**EXERCISE DIRECTIONS:**
Your task is to repeat exactly the lines below between the line holding "3. **Viewing Analytics**" and the line holding "For support, email", inclusive, and only those.

**RECORDS FOR THE TASK:**
******

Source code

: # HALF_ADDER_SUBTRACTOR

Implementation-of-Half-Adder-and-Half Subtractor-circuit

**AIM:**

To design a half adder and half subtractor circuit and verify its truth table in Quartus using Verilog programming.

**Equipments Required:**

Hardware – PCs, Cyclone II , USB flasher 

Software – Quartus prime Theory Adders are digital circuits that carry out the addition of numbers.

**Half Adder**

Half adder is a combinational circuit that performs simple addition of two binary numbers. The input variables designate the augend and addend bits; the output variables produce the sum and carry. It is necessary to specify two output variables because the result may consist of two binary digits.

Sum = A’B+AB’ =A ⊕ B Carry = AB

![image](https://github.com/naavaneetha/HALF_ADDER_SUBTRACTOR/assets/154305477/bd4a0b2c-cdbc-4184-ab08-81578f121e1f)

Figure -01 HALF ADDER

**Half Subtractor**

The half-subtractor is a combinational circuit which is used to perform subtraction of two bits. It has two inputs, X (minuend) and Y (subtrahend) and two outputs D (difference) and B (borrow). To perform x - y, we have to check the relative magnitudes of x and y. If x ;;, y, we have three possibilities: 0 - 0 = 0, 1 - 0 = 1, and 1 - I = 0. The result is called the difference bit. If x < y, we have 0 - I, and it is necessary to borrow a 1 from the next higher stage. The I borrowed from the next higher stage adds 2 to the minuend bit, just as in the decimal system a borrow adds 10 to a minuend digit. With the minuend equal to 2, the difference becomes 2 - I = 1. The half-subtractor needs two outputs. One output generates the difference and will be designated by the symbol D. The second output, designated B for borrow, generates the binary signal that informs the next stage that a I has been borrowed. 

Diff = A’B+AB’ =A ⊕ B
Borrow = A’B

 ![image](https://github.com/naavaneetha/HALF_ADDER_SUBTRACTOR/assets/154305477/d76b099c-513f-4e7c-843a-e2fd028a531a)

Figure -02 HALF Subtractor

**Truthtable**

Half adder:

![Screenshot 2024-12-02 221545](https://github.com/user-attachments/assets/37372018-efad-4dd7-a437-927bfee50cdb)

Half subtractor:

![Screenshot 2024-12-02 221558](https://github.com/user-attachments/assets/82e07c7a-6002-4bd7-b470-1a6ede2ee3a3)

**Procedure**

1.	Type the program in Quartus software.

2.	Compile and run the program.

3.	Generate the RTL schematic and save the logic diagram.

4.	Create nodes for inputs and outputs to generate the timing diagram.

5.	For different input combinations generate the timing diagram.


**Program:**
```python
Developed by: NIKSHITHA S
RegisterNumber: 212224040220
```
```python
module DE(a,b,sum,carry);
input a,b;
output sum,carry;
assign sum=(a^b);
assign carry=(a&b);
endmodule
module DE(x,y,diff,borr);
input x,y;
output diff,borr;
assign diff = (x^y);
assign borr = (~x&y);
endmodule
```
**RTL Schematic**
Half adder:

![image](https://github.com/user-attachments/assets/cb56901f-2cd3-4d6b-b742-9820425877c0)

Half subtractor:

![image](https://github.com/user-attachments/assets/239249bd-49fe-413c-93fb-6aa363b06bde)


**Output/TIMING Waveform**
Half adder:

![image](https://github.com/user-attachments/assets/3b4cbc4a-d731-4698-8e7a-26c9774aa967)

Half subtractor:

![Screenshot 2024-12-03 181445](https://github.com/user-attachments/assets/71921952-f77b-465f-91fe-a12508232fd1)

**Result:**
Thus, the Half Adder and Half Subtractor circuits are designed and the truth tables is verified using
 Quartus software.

******

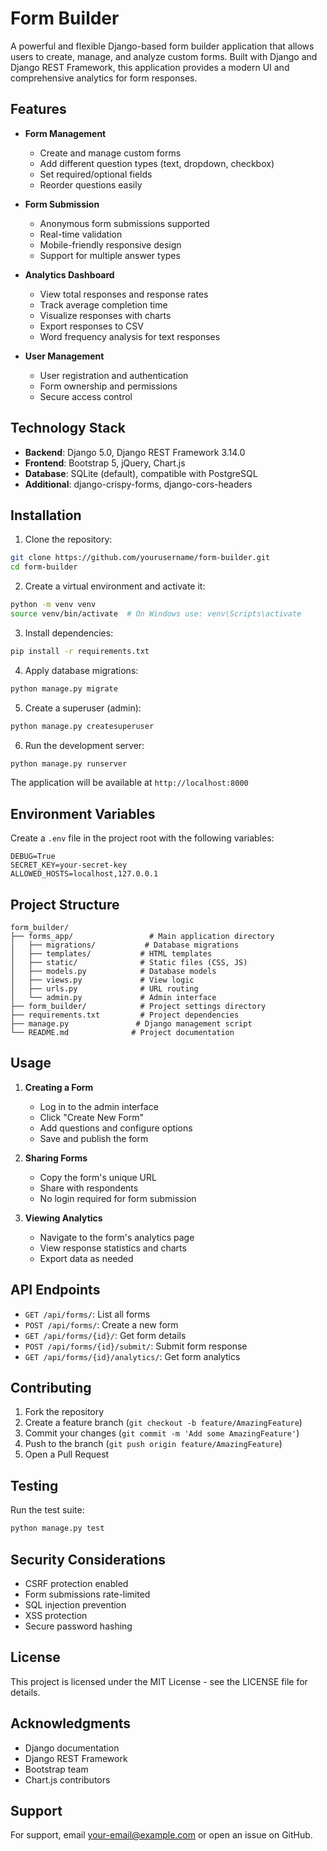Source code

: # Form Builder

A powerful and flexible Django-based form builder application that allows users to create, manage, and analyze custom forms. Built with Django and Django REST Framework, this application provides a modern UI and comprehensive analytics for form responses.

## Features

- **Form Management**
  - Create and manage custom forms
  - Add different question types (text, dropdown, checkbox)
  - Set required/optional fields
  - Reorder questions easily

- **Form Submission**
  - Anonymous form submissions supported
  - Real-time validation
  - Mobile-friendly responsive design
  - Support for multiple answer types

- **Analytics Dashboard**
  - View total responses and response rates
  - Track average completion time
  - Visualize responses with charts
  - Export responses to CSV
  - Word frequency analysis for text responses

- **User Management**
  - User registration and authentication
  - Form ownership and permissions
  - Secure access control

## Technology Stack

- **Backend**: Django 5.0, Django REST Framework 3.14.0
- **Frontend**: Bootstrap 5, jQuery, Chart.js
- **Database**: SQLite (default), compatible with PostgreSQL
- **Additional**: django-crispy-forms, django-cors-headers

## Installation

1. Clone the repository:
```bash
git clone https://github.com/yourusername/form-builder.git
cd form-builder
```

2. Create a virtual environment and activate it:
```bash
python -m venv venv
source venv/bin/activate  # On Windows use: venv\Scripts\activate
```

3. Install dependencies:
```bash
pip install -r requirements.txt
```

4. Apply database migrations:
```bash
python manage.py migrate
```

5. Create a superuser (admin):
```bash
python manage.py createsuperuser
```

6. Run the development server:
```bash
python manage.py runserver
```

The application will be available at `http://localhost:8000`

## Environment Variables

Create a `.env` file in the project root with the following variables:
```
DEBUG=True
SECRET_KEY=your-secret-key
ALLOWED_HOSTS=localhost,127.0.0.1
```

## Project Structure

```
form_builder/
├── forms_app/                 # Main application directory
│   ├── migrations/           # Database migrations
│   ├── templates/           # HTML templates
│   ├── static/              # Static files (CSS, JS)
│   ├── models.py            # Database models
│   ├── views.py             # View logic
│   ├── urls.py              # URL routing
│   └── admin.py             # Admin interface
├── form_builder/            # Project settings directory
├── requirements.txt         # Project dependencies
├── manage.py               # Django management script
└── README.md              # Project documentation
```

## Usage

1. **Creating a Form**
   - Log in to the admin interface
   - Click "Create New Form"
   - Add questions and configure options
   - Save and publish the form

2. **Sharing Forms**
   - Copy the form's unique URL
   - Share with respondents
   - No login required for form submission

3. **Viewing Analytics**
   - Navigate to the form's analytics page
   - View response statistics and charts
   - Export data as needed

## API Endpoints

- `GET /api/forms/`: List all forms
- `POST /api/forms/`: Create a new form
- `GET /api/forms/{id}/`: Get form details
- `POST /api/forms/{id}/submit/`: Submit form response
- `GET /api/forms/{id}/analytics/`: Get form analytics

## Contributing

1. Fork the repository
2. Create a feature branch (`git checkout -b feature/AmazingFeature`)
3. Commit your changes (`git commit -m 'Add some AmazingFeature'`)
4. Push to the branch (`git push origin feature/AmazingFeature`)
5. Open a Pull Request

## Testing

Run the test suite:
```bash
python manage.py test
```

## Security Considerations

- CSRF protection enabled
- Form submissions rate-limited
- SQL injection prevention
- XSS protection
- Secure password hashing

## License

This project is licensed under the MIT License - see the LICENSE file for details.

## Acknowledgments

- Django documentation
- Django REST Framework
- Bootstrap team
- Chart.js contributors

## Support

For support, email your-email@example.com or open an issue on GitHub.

******

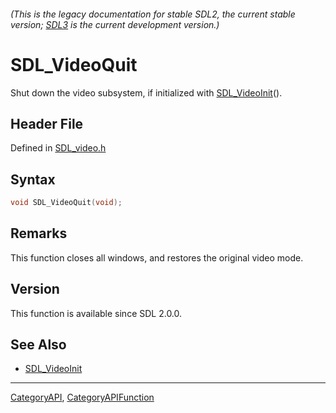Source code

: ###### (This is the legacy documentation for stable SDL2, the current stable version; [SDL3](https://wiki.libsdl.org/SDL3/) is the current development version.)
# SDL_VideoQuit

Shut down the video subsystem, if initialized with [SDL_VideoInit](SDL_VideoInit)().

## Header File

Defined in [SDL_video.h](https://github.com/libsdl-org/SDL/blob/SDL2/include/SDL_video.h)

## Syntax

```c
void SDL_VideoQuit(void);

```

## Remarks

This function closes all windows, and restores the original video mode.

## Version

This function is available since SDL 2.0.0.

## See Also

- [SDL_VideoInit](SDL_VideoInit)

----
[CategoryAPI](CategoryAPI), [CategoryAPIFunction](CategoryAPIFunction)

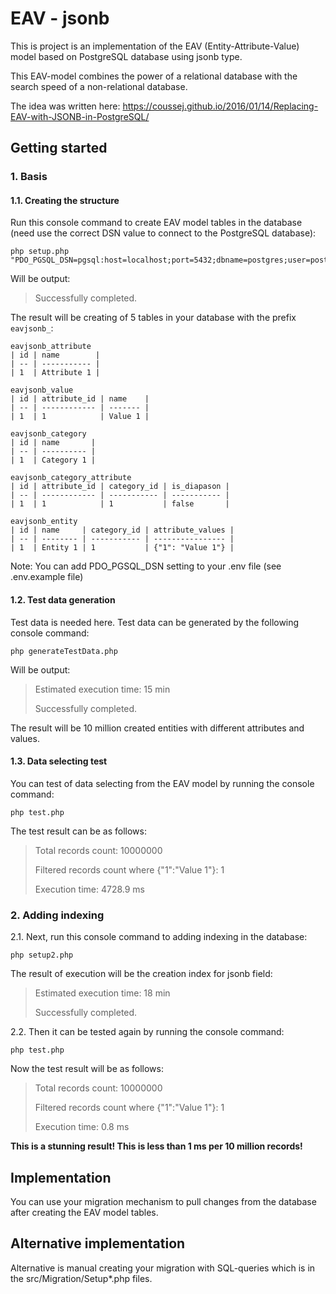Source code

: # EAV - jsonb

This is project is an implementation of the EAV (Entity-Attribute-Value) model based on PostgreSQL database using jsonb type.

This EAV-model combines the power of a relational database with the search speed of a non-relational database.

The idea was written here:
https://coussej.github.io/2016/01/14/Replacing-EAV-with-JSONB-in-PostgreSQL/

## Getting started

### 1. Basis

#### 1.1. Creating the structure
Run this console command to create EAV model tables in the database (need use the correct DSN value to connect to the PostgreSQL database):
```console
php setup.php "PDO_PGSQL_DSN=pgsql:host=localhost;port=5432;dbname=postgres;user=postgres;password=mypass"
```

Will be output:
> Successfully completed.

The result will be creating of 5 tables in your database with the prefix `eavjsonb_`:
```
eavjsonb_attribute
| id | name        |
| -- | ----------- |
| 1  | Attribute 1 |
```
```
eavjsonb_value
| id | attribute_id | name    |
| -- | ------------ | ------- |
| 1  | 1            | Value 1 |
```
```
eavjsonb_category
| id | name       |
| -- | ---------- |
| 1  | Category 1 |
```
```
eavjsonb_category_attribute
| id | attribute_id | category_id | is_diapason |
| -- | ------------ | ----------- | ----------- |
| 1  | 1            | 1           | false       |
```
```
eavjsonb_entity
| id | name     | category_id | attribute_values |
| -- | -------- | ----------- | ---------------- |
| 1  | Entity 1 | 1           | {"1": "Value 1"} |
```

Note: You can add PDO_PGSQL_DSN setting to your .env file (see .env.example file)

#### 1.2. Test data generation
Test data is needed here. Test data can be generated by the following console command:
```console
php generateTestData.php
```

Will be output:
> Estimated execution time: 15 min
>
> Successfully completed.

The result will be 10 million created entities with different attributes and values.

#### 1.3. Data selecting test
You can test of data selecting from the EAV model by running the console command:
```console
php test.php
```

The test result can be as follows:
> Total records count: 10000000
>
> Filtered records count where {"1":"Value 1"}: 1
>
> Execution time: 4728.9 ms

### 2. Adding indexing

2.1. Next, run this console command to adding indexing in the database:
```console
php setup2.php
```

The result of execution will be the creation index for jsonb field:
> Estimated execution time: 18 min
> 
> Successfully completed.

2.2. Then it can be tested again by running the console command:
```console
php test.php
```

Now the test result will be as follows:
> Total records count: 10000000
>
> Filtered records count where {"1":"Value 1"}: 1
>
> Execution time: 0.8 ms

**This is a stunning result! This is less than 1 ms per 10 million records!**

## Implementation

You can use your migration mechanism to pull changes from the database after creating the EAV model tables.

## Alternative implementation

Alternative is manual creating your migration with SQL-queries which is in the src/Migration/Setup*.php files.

******

**RESPONSE BOX:**
3. **Viewing Analytics**
   - Navigate to the form's analytics page
   - View response statistics and charts
   - Export data as needed

## API Endpoints

- `GET /api/forms/`: List all forms
- `POST /api/forms/`: Create a new form
- `GET /api/forms/{id}/`: Get form details
- `POST /api/forms/{id}/submit/`: Submit form response
- `GET /api/forms/{id}/analytics/`: Get form analytics

## Contributing

1. Fork the repository
2. Create a feature branch (`git checkout -b feature/AmazingFeature`)
3. Commit your changes (`git commit -m 'Add some AmazingFeature'`)
4. Push to the branch (`git push origin feature/AmazingFeature`)
5. Open a Pull Request

## Testing

Run the test suite:
```bash
python manage.py test
```

## Security Considerations

- CSRF protection enabled
- Form submissions rate-limited
- SQL injection prevention
- XSS protection
- Secure password hashing

## License

This project is licensed under the MIT License - see the LICENSE file for details.

## Acknowledgments

- Django documentation
- Django REST Framework
- Bootstrap team
- Chart.js contributors

## Support

For support, email your-email@example.com or open an issue on GitHub.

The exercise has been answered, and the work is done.